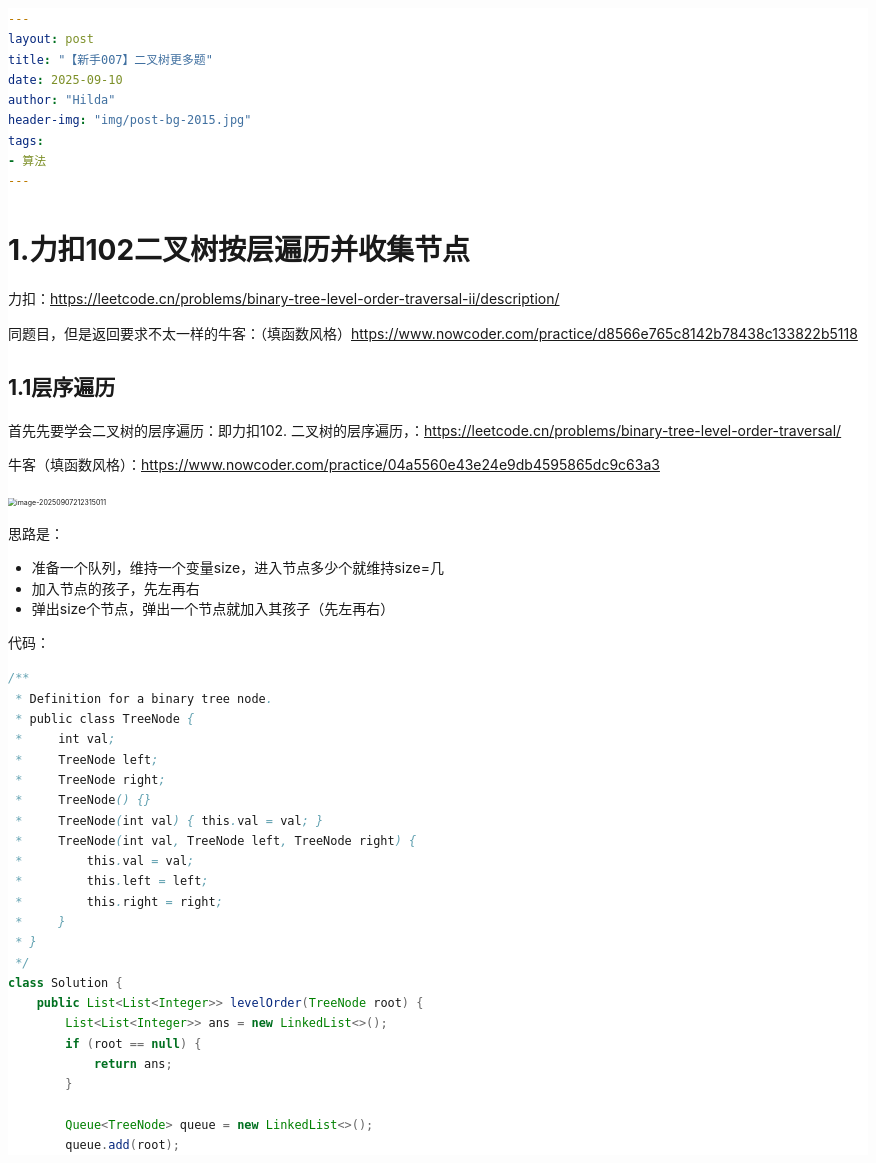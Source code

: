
 ```yaml
---
layout: post
title: "【新手007】二叉树更多题"
date: 2025-09-10
author: "Hilda"
header-img: "img/post-bg-2015.jpg"
tags:
- 算法
---
```


<script type="text/javascript"
        src="https://cdnjs.cloudflare.com/ajax/libs/mathjax/2.7.5/MathJax.js?config=TeX-AMS-MML_SVG">
</script>



# 1.力扣102二叉树按层遍历并收集节点

力扣：https://leetcode.cn/problems/binary-tree-level-order-traversal-ii/description/

同题目，但是返回要求不太一样的牛客：（填函数风格）https://www.nowcoder.com/practice/d8566e765c8142b78438c133822b5118



## 1.1层序遍历

首先先要学会二叉树的层序遍历：即力扣102. 二叉树的层序遍历，：https://leetcode.cn/problems/binary-tree-level-order-traversal/

牛客（填函数风格）：https://www.nowcoder.com/practice/04a5560e43e24e9db4595865dc9c63a3

<img src="/Users/apple/Library/Application Support/typora-user-images/image-20250907212315011.png" alt="image-20250907212315011" style="zoom:50%;" />

思路是：

- 准备一个队列，维持一个变量size，进入节点多少个就维持size=几
- 加入节点的孩子，先左再右
- 弹出size个节点，弹出一个节点就加入其孩子（先左再右）

代码：

```java
/**
 * Definition for a binary tree node.
 * public class TreeNode {
 *     int val;
 *     TreeNode left;
 *     TreeNode right;
 *     TreeNode() {}
 *     TreeNode(int val) { this.val = val; }
 *     TreeNode(int val, TreeNode left, TreeNode right) {
 *         this.val = val;
 *         this.left = left;
 *         this.right = right;
 *     }
 * }
 */
class Solution {
    public List<List<Integer>> levelOrder(TreeNode root) {
        List<List<Integer>> ans = new LinkedList<>();
        if (root == null) {
            return ans;
        }

        Queue<TreeNode> queue = new LinkedList<>();
        queue.add(root);
```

**Exercise prompt**
Within the lines above, find those holding the word "this" and copy them.

**Task result**
 *     TreeNode(int val) { this.val = val; }
 *         this.val = val;
 *         this.left = left;
 *         this.right = right;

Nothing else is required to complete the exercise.